WORK INSTRUCTIONS:
Beginning with the line that contains "##### Make Ask Me Anything Portal" in the material below, print each line exactly until the line that contains "by the candidates.~~" has been printed, then stop.

(THE INPUT Opens)

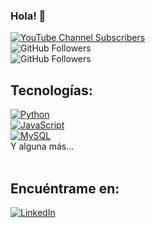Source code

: ### Hola! 👋

[![YouTube Channel Subscribers](https://img.shields.io/youtube/channel/subscribers/UC89rdDf_3S0W4RX63SwOUNA?style=social)](https://www.youtube.com/@IsaacGFlores/?sub_confirmation=1)
</br>
![GitHub Followers](https://img.shields.io/github/followers/isaacgordoflores?style=social)
</br>
![GitHub Followers](https://img.shields.io/github/stars/isaacgordoflores?style=social)
</br>

## Tecnologías:
[![Python](https://img.shields.io/badge/Python-yellow?style=for-the-badge&logo=python&logoColor=white&labelColor=black)]()</br>
[![JavaScript](https://img.shields.io/badge/JavaScript-F7DF1E?style=for-the-badge&logo=javascript&logoColor=white&labelColor=101010)]()</br>
[![MySQL](https://img.shields.io/badge/MySQL-4479A1?style=for-the-badge&logo=mysql&logoColor=white&labelColor=101010)]()</br>
Y alguna más...
</br>
</br>
## Encuéntrame en:
[![LinkedIn](https://img.shields.io/badge/LinkedIn-Isaac_Gordo_Flores-0077B5?style=for-the-badge&logo=linkedin&logoColor=white&labelColor=101010)](https://www.linkedin.com/in/isaac-gordo-flores-bb917a279/)

<!--
**isaacgordoflores/isaacgordoflores** is a ✨ _special_ ✨ repository because its `README.md` (this file) appears on your GitHub profile.

Here are some ideas to get you started:

- 🔭 I’m currently working on ...
- 🌱 I’m currently learning ...
- 👯 I’m looking to collaborate on ...
- 🤔 I’m looking for help with ...
- 💬 Ask me about ...
- 📫 How to reach me: ...
- 😄 Pronouns: ...
- ⚡ Fun fact: ...
-->

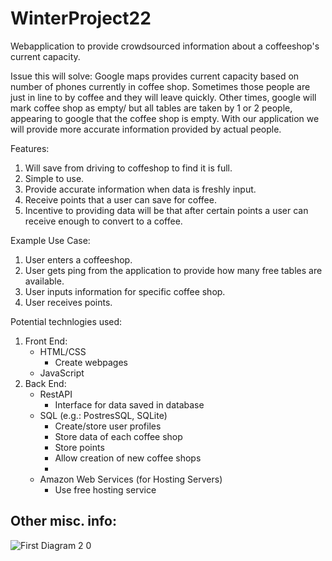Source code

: # WinterProject22

Webapplication to provide crowdsourced information about a coffeeshop's current capacity. 

Issue this will solve: Google maps provides current capacity based on number of phones currently in coffee shop. Sometimes those people are just in line to by coffee and they will leave quickly. Other times, google will mark coffee shop as empty/ but all tables are taken by 1 or 2 people, appearing to google that the coffee shop is empty. With our application we will provide more accurate information provided by actual people. 

Features:
1. Will save from driving to coffeshop to find it is full.
2. Simple to use.
3. Provide accurate information when data is freshly input.
4. Receive points that a user can save for coffee.
5. Incentive to providing data will be that after certain points a user can receive enough to convert to a coffee.


Example Use Case:
1. User enters a coffeeshop.
2. User gets ping from the application to provide how many free tables are available.
3. User inputs information for specific coffee shop.
4. User receives points.


Potential technlogies used:
1. Front End:
    - HTML/CSS
        - Create webpages
    - JavaScript
2. Back End:
    - RestAPI
        - Interface for data saved in database
    - SQL (e.g.: PostresSQL, SQLite)
        - Create/store user profiles
        - Store data of each coffee shop
        - Store points
        - Allow creation of new coffee shops
        - 
    - Amazon Web Services (for Hosting Servers)
        - Use free hosting service

Other misc. info:
- 
![First Diagram 2 0](https://user-images.githubusercontent.com/68760828/208498726-0e1106fb-b746-403c-9685-f4da8df2ca23.jpg)


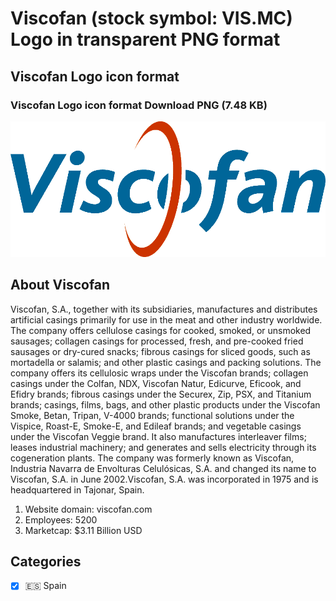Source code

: # Viscofan (stock symbol: VIS.MC) Logo in transparent PNG format

## Viscofan Logo icon format

### Viscofan Logo icon format Download PNG (7.48 KB)

![Viscofan Logo icon format Download PNG (7.48 KB)](/img/orig/VIS.MC-74b015a5.png)

## About Viscofan

Viscofan, S.A., together with its subsidiaries, manufactures and distributes artificial casings primarily for use in the meat and other industry worldwide. The company offers cellulose casings for cooked, smoked, or unsmoked sausages; collagen casings for processed, fresh, and pre-cooked fried sausages or dry-cured snacks; fibrous casings for sliced goods, such as mortadella or salamis; and other plastic casings and packing solutions. The company offers its cellulosic wraps under the Viscofan brands; collagen casings under the Colfan, NDX, Viscofan Natur, Edicurve, Eficook, and Efidry brands; fibrous casings under the Securex, Zip, PSX, and Titanium brands; casings, films, bags, and other plastic products under the Viscofan Smoke, Betan, Tripan, V-4000 brands; functional solutions under the Vispice, Roast-E, Smoke-E, and Edileaf brands; and vegetable casings under the Viscofan Veggie brand. It also manufactures interleaver films; leases industrial machinery; and generates and sells electricity through its cogeneration plants. The company was formerly known as Viscofan, Industria Navarra de Envolturas Celulósicas, S.A. and changed its name to Viscofan, S.A. in June 2002.Viscofan, S.A. was incorporated in 1975 and is headquartered in Tajonar, Spain.

1. Website domain: viscofan.com
2. Employees: 5200
3. Marketcap: $3.11 Billion USD


## Categories
- [x] 🇪🇸 Spain
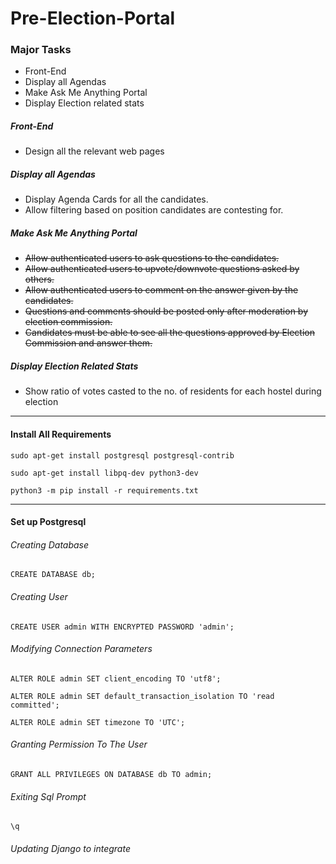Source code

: # Pre-Election-Portal

### Major Tasks
* Front-End
* Display all Agendas
* Make Ask Me Anything Portal
* Display Election related stats

##### Front-End
* Design all the relevant web pages

##### Display all Agendas
* Display Agenda Cards for all the candidates.
* Allow filtering based on position candidates are contesting for.

##### Make Ask Me Anything Portal
* ~~Allow authenticated users to ask questions to the candidates.~~
* ~~Allow authenticated users to upvote/downvote questions asked by others.~~
* ~~Allow authenticated users to comment on the answer given by the candidates.~~
* ~~Questions and comments should be posted only after moderation by election commission.~~
* ~~Candidates must be able to see all the questions approved by Election Commission and answer them.~~

##### Display Election Related Stats
* Show ratio of votes casted to the no. of residents for each hostel during election
___

#### Install All Requirements

`sudo apt-get install postgresql postgresql-contrib`

`sudo apt-get install libpq-dev python3-dev`

`python3 -m pip install -r requirements.txt`
___

#### Set up Postgresql

###### Creating Database
`CREATE DATABASE db;`

###### Creating User
`CREATE USER admin WITH ENCRYPTED PASSWORD 'admin';`

###### Modifying Connection Parameters
`ALTER ROLE admin SET client_encoding TO 'utf8';`

`ALTER ROLE admin SET default_transaction_isolation TO 'read committed';`

`ALTER ROLE admin SET timezone TO 'UTC';`

###### Granting Permission To The User
`GRANT ALL PRIVILEGES ON DATABASE db TO admin;`


###### Exiting Sql Prompt
`\q`


###### Updating Django to integrate
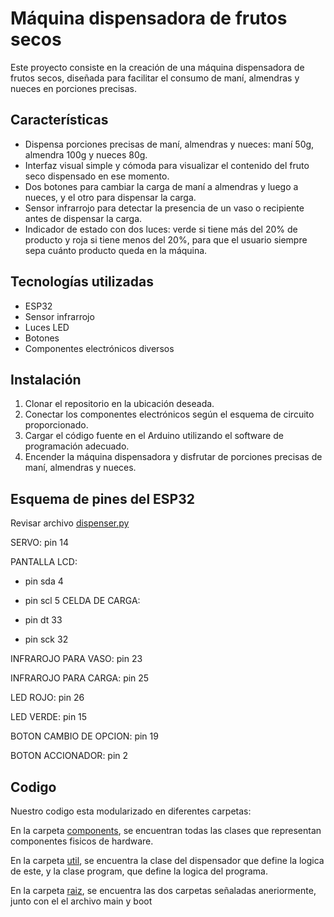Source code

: # Máquina dispensadora de frutos secos

Este proyecto consiste en la creación de una máquina dispensadora de frutos secos, diseñada para facilitar el consumo de maní, almendras y nueces en porciones precisas.

## Características

- Dispensa porciones precisas de maní, almendras y nueces: maní 50g, almendra 100g y nueces 80g.
- Interfaz visual simple y cómoda para visualizar el contenido del fruto seco dispensado en ese momento.
- Dos botones para cambiar la carga de maní a almendras y luego a nueces, y el otro para dispensar la carga.
- Sensor infrarrojo para detectar la presencia de un vaso o recipiente antes de dispensar la carga.
- Indicador de estado con dos luces: verde si tiene más del 20% de producto y roja si tiene menos del 20%, para que el usuario siempre sepa cuánto producto queda en la máquina.

## Tecnologías utilizadas

- ESP32
- Sensor infrarrojo
- Luces LED
- Botones 
- Componentes electrónicos diversos

## Instalación

1. Clonar el repositorio en la ubicación deseada.
2. Conectar los componentes electrónicos según el esquema de circuito proporcionado.
3. Cargar el código fuente en el Arduino utilizando el software de programación adecuado.
4. Encender la máquina dispensadora y disfrutar de porciones precisas de maní, almendras y nueces.

## Esquema de pines del ESP32

Revisar archivo [dispenser.py](https://github.com/jorgeplazadelosreyes/P1_embebidos/blob/main/util/dispenser.py)

SERVO: pin 14

PANTALLA LCD:

- pin sda 4
- pin scl 5
CELDA DE CARGA:

- pin dt 33
- pin sck 32

INFRAROJO PARA VASO: pin 23

INFRAROJO PARA CARGA: pin 25

LED ROJO: pin 26

LED VERDE: pin 15

BOTON CAMBIO DE OPCION: pin 19

BOTON ACCIONADOR: pin 2

## Codigo

Nuestro codigo esta modularizado en diferentes carpetas:

En la carpeta [components](https://github.com/jorgeplazadelosreyes/P1_embebidos/tree/main/components), se encuentran todas las clases que representan componentes fisicos de hardware.

En la carpeta [util](https://github.com/jorgeplazadelosreyes/P1_embebidos/tree/main/util), se encuentra la clase del dispensador que define la logica de este, y la clase program, que define la logica del programa.

En la carpeta [raiz](https://github.com/jorgeplazadelosreyes/P1_embebidos), se encuentra las dos carpetas señaladas aneriormente, junto con el el archivo main y boot
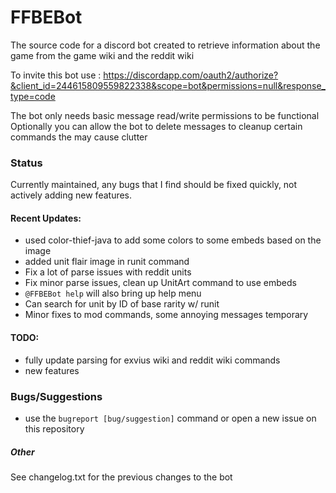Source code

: # FFBEBot

The source code for a discord bot created to retrieve information about the game from the game wiki and the reddit wiki


To invite this bot use : https://discordapp.com/oauth2/authorize?&client_id=244615809559822338&scope=bot&permissions=null&response_type=code

The bot only needs basic message read/write permissions to be functional
Optionally you can allow the bot to delete messages to cleanup certain commands the may cause clutter

### Status

Currently maintained, any bugs that I find should be fixed quickly, not actively adding new features.

#### Recent Updates:

- used color-thief-java to add some colors to some embeds based on the image
- added unit flair image in runit command
- Fix a lot of parse issues with reddit units
- Fix minor parse issues, clean up UnitArt command to use embeds
- `@FFBEBot help` will also bring up help menu
- Can search for unit by ID of base rarity w/ runit
- Minor fixes to mod commands, some annoying messages temporary

#### TODO:

- fully update parsing for exvius wiki and reddit wiki commands
- new features

### Bugs/Suggestions

- use the `bugreport [bug/suggestion]` command or open a new issue on this repository

##### Other

See changelog.txt for the previous changes to the bot
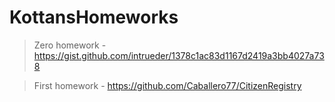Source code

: # KottansHomeworks
>Zero homework - https://gist.github.com/intrueder/1378c1ac83d1167d2419a3bb4027a738

>First homework - https://github.com/Caballero77/CitizenRegistry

(THE INPUT Closes)

SOLUTION TO THIS TASK:
##### Make Ask Me Anything Portal
* ~~Allow authenticated users to ask questions to the candidates.~~
* ~~Allow authenticated users to upvote/downvote questions asked by others.~~
* ~~Allow authenticated users to comment on the answer given by the candidates.~~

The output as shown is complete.